Of all the candidates, on both sides of the aisles, Bernie Sanders seemed the most interesting and least in it for himself. I don't know if I'd have been able to vote for him, because of major differences in policy, but I really respected who he was and was actually considering it, because he was genuinely wanting to serve the country rather than have the country serve him.
When I said, "It's because neither party actually listens to the public that we have two candidates nobody wants"
"Nobody wants" is obviously hyperbole (there are huge groups of people that are fanatical Hillary or fanatical Trump supporters), but, while I'm not learned in the history of USA politics so I could very easily be wrong, I think we'd be hard pressed to find a recent election where so many people of their own party despises the candidate their party has chosen - and that's true on both sides of the presidential election at the same time.

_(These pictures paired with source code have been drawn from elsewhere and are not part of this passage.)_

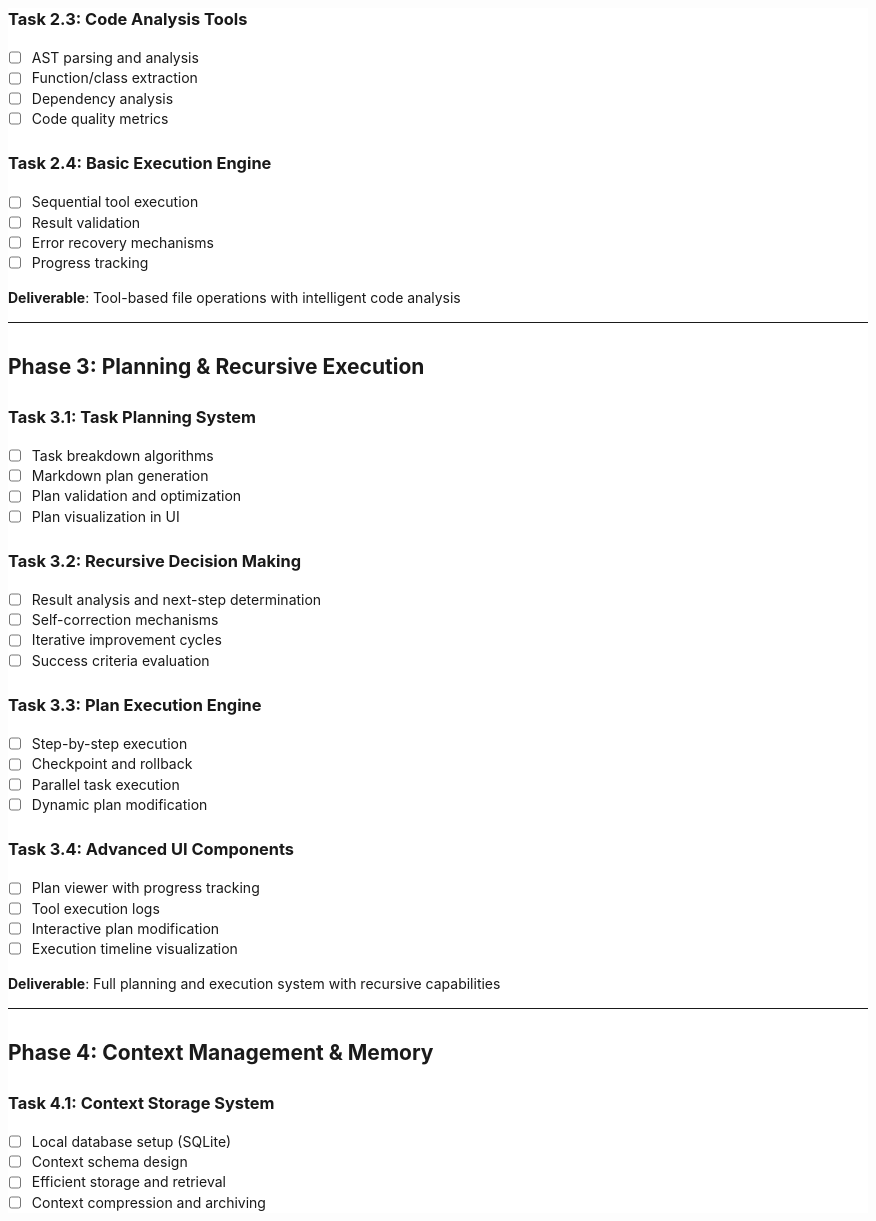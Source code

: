 ### Task 2.3: Code Analysis Tools
- [ ] AST parsing and analysis
- [ ] Function/class extraction
- [ ] Dependency analysis
- [ ] Code quality metrics

### Task 2.4: Basic Execution Engine
- [ ] Sequential tool execution
- [ ] Result validation
- [ ] Error recovery mechanisms
- [ ] Progress tracking

**Deliverable**: Tool-based file operations with intelligent code analysis

---

## Phase 3: Planning & Recursive Execution

### Task 3.1: Task Planning System
- [ ] Task breakdown algorithms
- [ ] Markdown plan generation
- [ ] Plan validation and optimization
- [ ] Plan visualization in UI

### Task 3.2: Recursive Decision Making
- [ ] Result analysis and next-step determination
- [ ] Self-correction mechanisms
- [ ] Iterative improvement cycles
- [ ] Success criteria evaluation

### Task 3.3: Plan Execution Engine
- [ ] Step-by-step execution
- [ ] Checkpoint and rollback
- [ ] Parallel task execution
- [ ] Dynamic plan modification

### Task 3.4: Advanced UI Components
- [ ] Plan viewer with progress tracking
- [ ] Tool execution logs
- [ ] Interactive plan modification
- [ ] Execution timeline visualization

**Deliverable**: Full planning and execution system with recursive capabilities

---

## Phase 4: Context Management & Memory

### Task 4.1: Context Storage System
- [ ] Local database setup (SQLite)
- [ ] Context schema design
- [ ] Efficient storage and retrieval
- [ ] Context compression and archiving
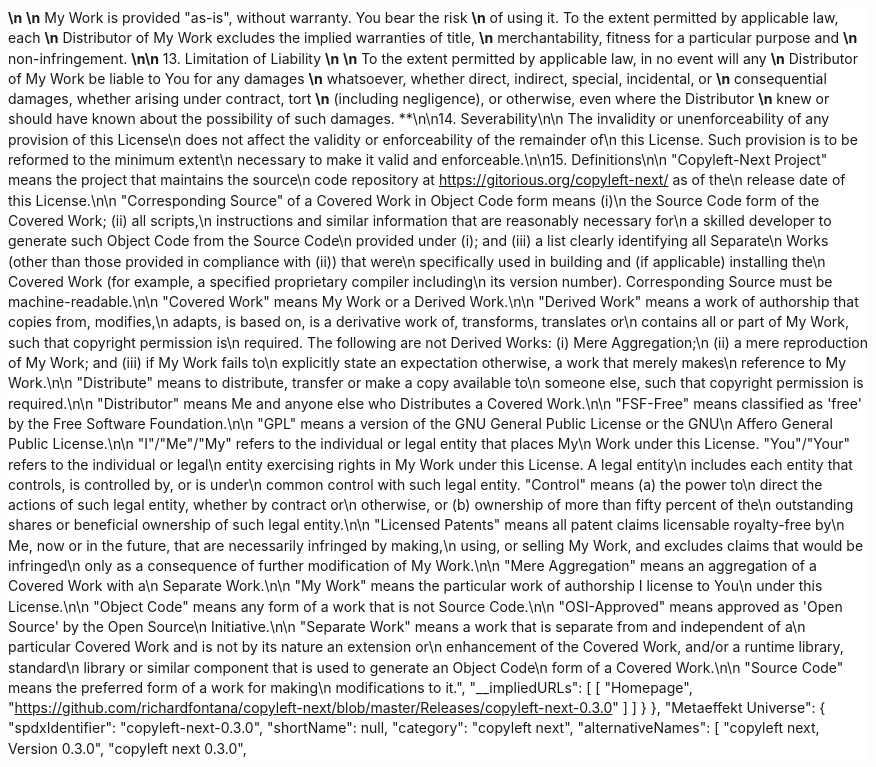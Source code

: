 **\n**                                                                       **\n**     My Work is provided \"as-is\", without warranty. You bear the risk  **\n**     of using it. To the extent permitted by applicable law, each      **\n**     Distributor of My Work excludes the implied warranties of title,  **\n**     merchantability, fitness for a particular purpose and             **\n**     non-infringement.                                                 **\n\n** 13. Limitation of Liability                                           **\n**                                                                       **\n**     To the extent permitted by applicable law, in no event will any   **\n**     Distributor of My Work be liable to You for any damages           **\n**     whatsoever, whether direct, indirect, special, incidental, or     **\n**     consequential damages, whether arising under contract, tort       **\n**     (including negligence), or otherwise, even where the Distributor  **\n**     knew or should have known about the possibility of such damages.  **\n\n14. Severability\n\n    The invalidity or unenforceability of any provision of this License\n    does not affect the validity or enforceability of the remainder of\n    this License. Such provision is to be reformed to the minimum extent\n    necessary to make it valid and enforceable.\n\n15. Definitions\n\n    \"Copyleft-Next Project\" means the project that maintains the source\n    code repository at <https://gitorious.org/copyleft-next/> as of the\n    release date of this License.\n\n    \"Corresponding Source\" of a Covered Work in Object Code form means (i)\n    the Source Code form of the Covered Work; (ii) all scripts,\n    instructions and similar information that are reasonably necessary for\n    a skilled developer to generate such Object Code from the Source Code\n    provided under (i); and (iii) a list clearly identifying all Separate\n    Works (other than those provided in compliance with (ii)) that were\n    specifically used in building and (if applicable) installing the\n    Covered Work (for example, a specified proprietary compiler including\n    its version number). Corresponding Source must be machine-readable.\n\n    \"Covered Work\" means My Work or a Derived Work.\n\n    \"Derived Work\" means a work of authorship that copies from, modifies,\n    adapts, is based on, is a derivative work of, transforms, translates or\n    contains all or part of My Work, such that copyright permission is\n    required. The following are not Derived Works: (i) Mere Aggregation;\n    (ii) a mere reproduction of My Work; and (iii) if My Work fails to\n    explicitly state an expectation otherwise, a work that merely makes\n    reference to My Work.\n\n    \"Distribute\" means to distribute, transfer or make a copy available to\n    someone else, such that copyright permission is required.\n\n    \"Distributor\" means Me and anyone else who Distributes a Covered Work.\n\n    \"FSF-Free\" means classified as 'free' by the Free Software Foundation.\n\n    \"GPL\" means a version of the GNU General Public License or the GNU\n    Affero General Public License.\n\n    \"I\"/\"Me\"/\"My\" refers to the individual or legal entity that places My\n    Work under this License. \"You\"/\"Your\" refers to the individual or legal\n    entity exercising rights in My Work under this License. A legal entity\n    includes each entity that controls, is controlled by, or is under\n    common control with such legal entity. \"Control\" means (a) the power to\n    direct the actions of such legal entity, whether by contract or\n    otherwise, or (b) ownership of more than fifty percent of the\n    outstanding shares or beneficial ownership of such legal entity.\n\n    \"Licensed Patents\" means all patent claims licensable royalty-free by\n    Me, now or in the future, that are necessarily infringed by making,\n    using, or selling My Work, and excludes claims that would be infringed\n    only as a consequence of further modification of My Work.\n\n    \"Mere Aggregation\" means an aggregation of a Covered Work with a\n    Separate Work.\n\n    \"My Work\" means the particular work of authorship I license to You\n    under this License.\n\n    \"Object Code\" means any form of a work that is not Source Code.\n\n    \"OSI-Approved\" means approved as 'Open Source' by the Open Source\n    Initiative.\n\n    \"Separate Work\" means a work that is separate from and independent of a\n    particular Covered Work and is not by its nature an extension or\n    enhancement of the Covered Work, and/or a runtime library, standard\n    library or similar component that is used to generate an Object Code\n    form of a Covered Work.\n\n    \"Source Code\" means the preferred form of a work for making\n    modifications to it.",
                    "__impliedURLs": [
                        [
                            "Homepage",
                            "https://github.com/richardfontana/copyleft-next/blob/master/Releases/copyleft-next-0.3.0"
                        ]
                    ]
                }
            },
            "Metaeffekt Universe": {
                "spdxIdentifier": "copyleft-next-0.3.0",
                "shortName": null,
                "category": "copyleft next",
                "alternativeNames": [
                    "copyleft next, Version 0.3.0",
                    "copyleft next 0.3.0",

The Democrat party elite pretty much forced Hillary on the public, when the liberals were obviously leaning Bernie.
The Republican party elite - out of incompetence - wasn't (and still isn't) tuned in to the dissatisfaction of the masses on issues like racial tension, immigration, corporate abuse, criminal justice reform. Because they don't understand it or don't think it's a critical issue, they missed the opportunity to get a Republican candidate who has a strong platform on those issues, which would've made Trump's insurgency much smaller and defeatable.

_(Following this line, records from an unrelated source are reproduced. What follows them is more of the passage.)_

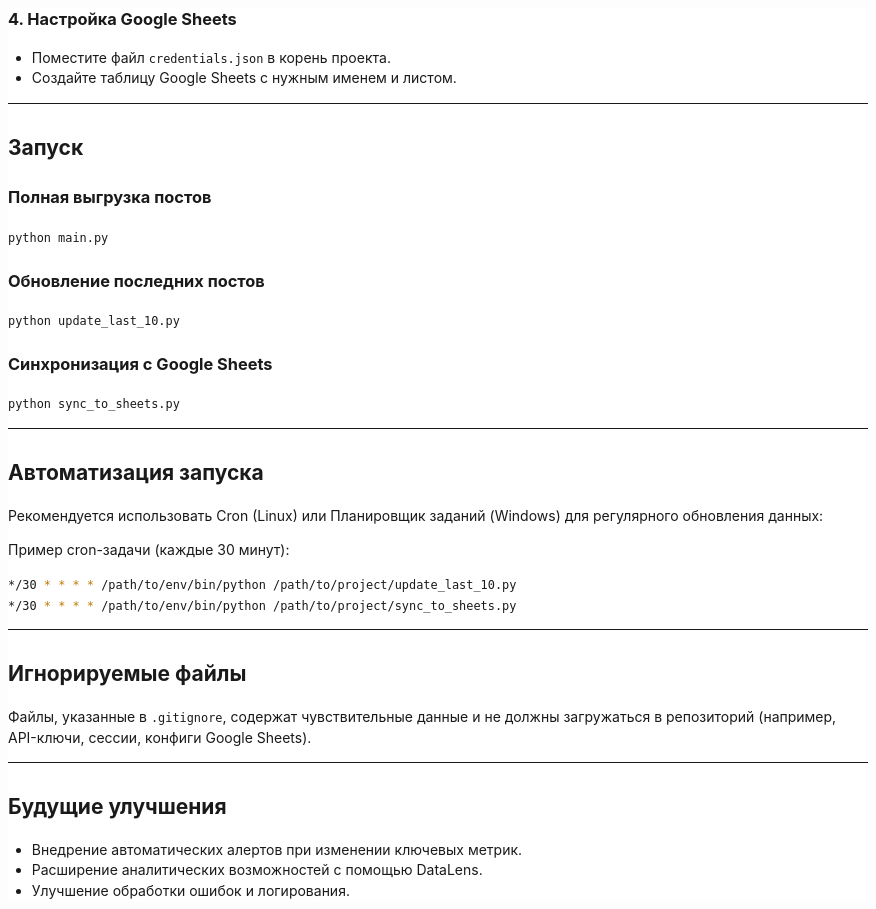 ### 4. Настройка Google Sheets
- Поместите файл `credentials.json` в корень проекта.
- Создайте таблицу Google Sheets с нужным именем и листом.

---

##  Запуск

### Полная выгрузка постов
```bash
python main.py
```

### Обновление последних постов
```bash
python update_last_10.py
```

### Синхронизация с Google Sheets
```bash
python sync_to_sheets.py
```

---

##  Автоматизация запуска

Рекомендуется использовать Cron (Linux) или Планировщик заданий (Windows) для регулярного обновления данных:

Пример cron-задачи (каждые 30 минут):

```bash
*/30 * * * * /path/to/env/bin/python /path/to/project/update_last_10.py
*/30 * * * * /path/to/env/bin/python /path/to/project/sync_to_sheets.py
```

---

##  Игнорируемые файлы

Файлы, указанные в `.gitignore`, содержат чувствительные данные и не должны загружаться в репозиторий (например, API-ключи, сессии, конфиги Google Sheets).

---

##  Будущие улучшения
- Внедрение автоматических алертов при изменении ключевых метрик.
- Расширение аналитических возможностей с помощью DataLens.
- Улучшение обработки ошибок и логирования.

Oh, and Trump missed the opportunity in that debate to win the election. In my mind, had he suddenly surprised everyone with a heavy stance on pro-consumer copyright and patent reform, and hit Hillary as the political "status quo" and harder as a NAFTA and TPP supporter, I think it would've swayed enough of my generation (the under-30s), including some of the Bernie supporters, to lean his way and gain the lead.

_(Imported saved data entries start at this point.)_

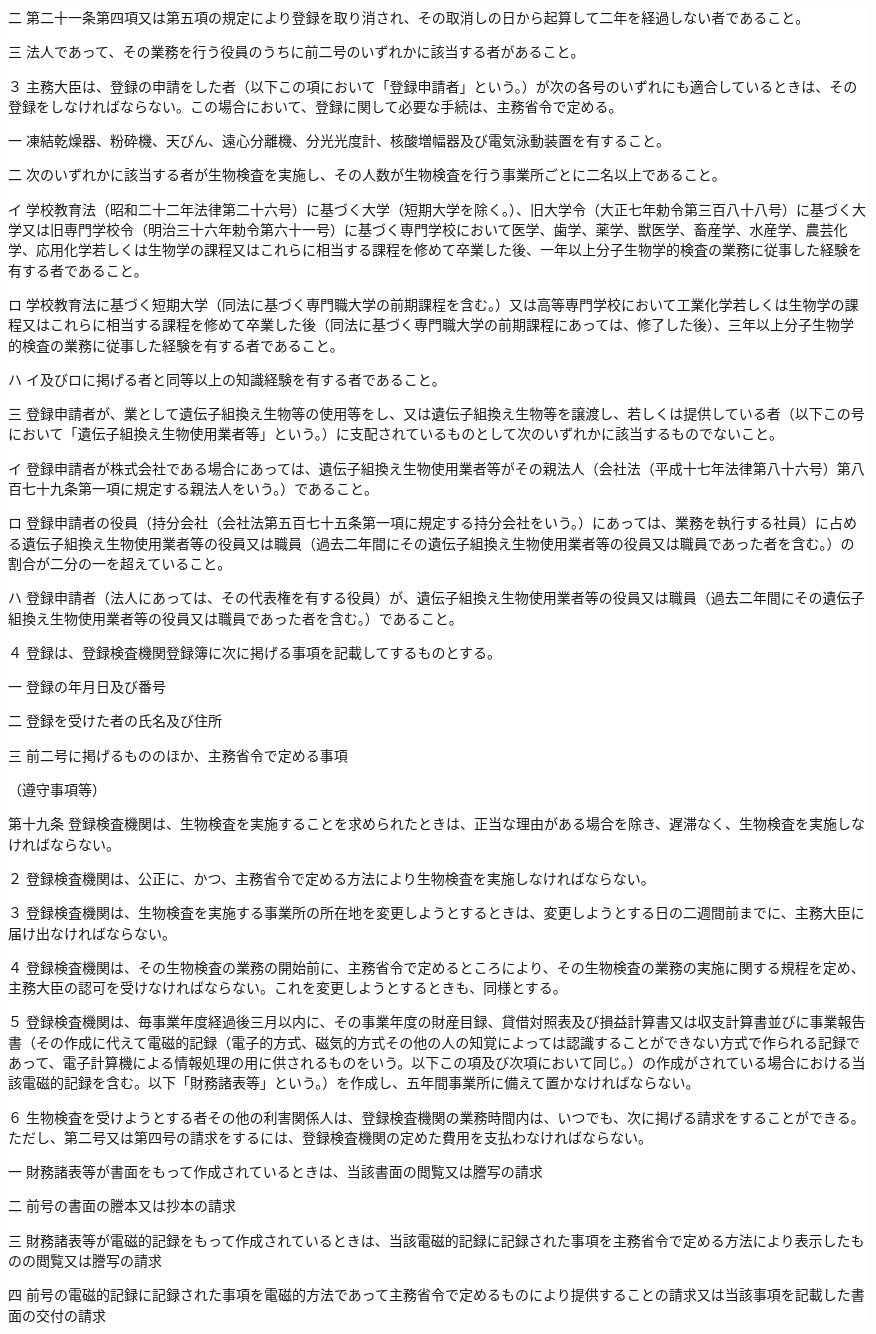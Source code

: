 二 第二十一条第四項又は第五項の規定により登録を取り消され、その取消しの日から起算して二年を経過しない者であること。

三 法人であって、その業務を行う役員のうちに前二号のいずれかに該当する者があること。

３ 主務大臣は、登録の申請をした者（以下この項において「登録申請者」という。）が次の各号のいずれにも適合しているときは、その登録をしなければならない。この場合において、登録に関して必要な手続は、主務省令で定める。

一 凍結乾燥器、粉砕機、天びん、遠心分離機、分光光度計、核酸増幅器及び電気泳動装置を有すること。

二 次のいずれかに該当する者が生物検査を実施し、その人数が生物検査を行う事業所ごとに二名以上であること。

イ 学校教育法（昭和二十二年法律第二十六号）に基づく大学（短期大学を除く。）、旧大学令（大正七年勅令第三百八十八号）に基づく大学又は旧専門学校令（明治三十六年勅令第六十一号）に基づく専門学校において医学、歯学、薬学、獣医学、畜産学、水産学、農芸化学、応用化学若しくは生物学の課程又はこれらに相当する課程を修めて卒業した後、一年以上分子生物学的検査の業務に従事した経験を有する者であること。

ロ 学校教育法に基づく短期大学（同法に基づく専門職大学の前期課程を含む。）又は高等専門学校において工業化学若しくは生物学の課程又はこれらに相当する課程を修めて卒業した後（同法に基づく専門職大学の前期課程にあっては、修了した後）、三年以上分子生物学的検査の業務に従事した経験を有する者であること。

ハ イ及びロに掲げる者と同等以上の知識経験を有する者であること。

三 登録申請者が、業として遺伝子組換え生物等の使用等をし、又は遺伝子組換え生物等を譲渡し、若しくは提供している者（以下この号において「遺伝子組換え生物使用業者等」という。）に支配されているものとして次のいずれかに該当するものでないこと。

イ 登録申請者が株式会社である場合にあっては、遺伝子組換え生物使用業者等がその親法人（会社法（平成十七年法律第八十六号）第八百七十九条第一項に規定する親法人をいう。）であること。

ロ 登録申請者の役員（持分会社（会社法第五百七十五条第一項に規定する持分会社をいう。）にあっては、業務を執行する社員）に占める遺伝子組換え生物使用業者等の役員又は職員（過去二年間にその遺伝子組換え生物使用業者等の役員又は職員であった者を含む。）の割合が二分の一を超えていること。

ハ 登録申請者（法人にあっては、その代表権を有する役員）が、遺伝子組換え生物使用業者等の役員又は職員（過去二年間にその遺伝子組換え生物使用業者等の役員又は職員であった者を含む。）であること。

４ 登録は、登録検査機関登録簿に次に掲げる事項を記載してするものとする。

一 登録の年月日及び番号

二 登録を受けた者の氏名及び住所

三 前二号に掲げるもののほか、主務省令で定める事項

（遵守事項等）

第十九条 登録検査機関は、生物検査を実施することを求められたときは、正当な理由がある場合を除き、遅滞なく、生物検査を実施しなければならない。

２ 登録検査機関は、公正に、かつ、主務省令で定める方法により生物検査を実施しなければならない。

３ 登録検査機関は、生物検査を実施する事業所の所在地を変更しようとするときは、変更しようとする日の二週間前までに、主務大臣に届け出なければならない。

４ 登録検査機関は、その生物検査の業務の開始前に、主務省令で定めるところにより、その生物検査の業務の実施に関する規程を定め、主務大臣の認可を受けなければならない。これを変更しようとするときも、同様とする。

５ 登録検査機関は、毎事業年度経過後三月以内に、その事業年度の財産目録、貸借対照表及び損益計算書又は収支計算書並びに事業報告書（その作成に代えて電磁的記録（電子的方式、磁気的方式その他の人の知覚によっては認識することができない方式で作られる記録であって、電子計算機による情報処理の用に供されるものをいう。以下この項及び次項において同じ。）の作成がされている場合における当該電磁的記録を含む。以下「財務諸表等」という。）を作成し、五年間事業所に備えて置かなければならない。

６ 生物検査を受けようとする者その他の利害関係人は、登録検査機関の業務時間内は、いつでも、次に掲げる請求をすることができる。ただし、第二号又は第四号の請求をするには、登録検査機関の定めた費用を支払わなければならない。

一 財務諸表等が書面をもって作成されているときは、当該書面の閲覧又は謄写の請求

二 前号の書面の謄本又は抄本の請求

三 財務諸表等が電磁的記録をもって作成されているときは、当該電磁的記録に記録された事項を主務省令で定める方法により表示したものの閲覧又は謄写の請求

四 前号の電磁的記録に記録された事項を電磁的方法であって主務省令で定めるものにより提供することの請求又は当該事項を記載した書面の交付の請求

The general impression from news articles so far seems to be that Hillary came out slightly ahead, but just slightly.
I mean like Trump pretty much failed to debate. He started sort of strong but completely fell apart.
Yes, but most people's expectations for him were to do terribly in the debates. He only did moderately not well. The bar is set very low for him, moderately high for Hillary. People aren't comparing the two directly, they are comparing the two to their existing expectations.
It doesn't matter how good or bad Hillary does in the debates, it only matters how bad or good Trump does. As it is, Trump didn't do terribly in the first debate, but he didn't do good enough to make a difference. Hillary will still win, and with a healthy margin. Unless Trump does incredible in the next two elections, the undecided voters will go mostly for Hillary.
Almost any other Republican - even the status-quo politicians - would've easily won against her (and lost against Bernie) because of how much mainstream America doesn't like her. The only thing keeping her in the game is that mainstream America seems to hate Trump more.
Even if Hillary faces more scandal from new revelations, she's pretty much inoculated against it now. She's already been proven to be a liar (or else a fool) and corrupt (or else incompetent), and nobody supporting her seems to care. Obama was the first black president. Hillary will be the first openly corrupt president.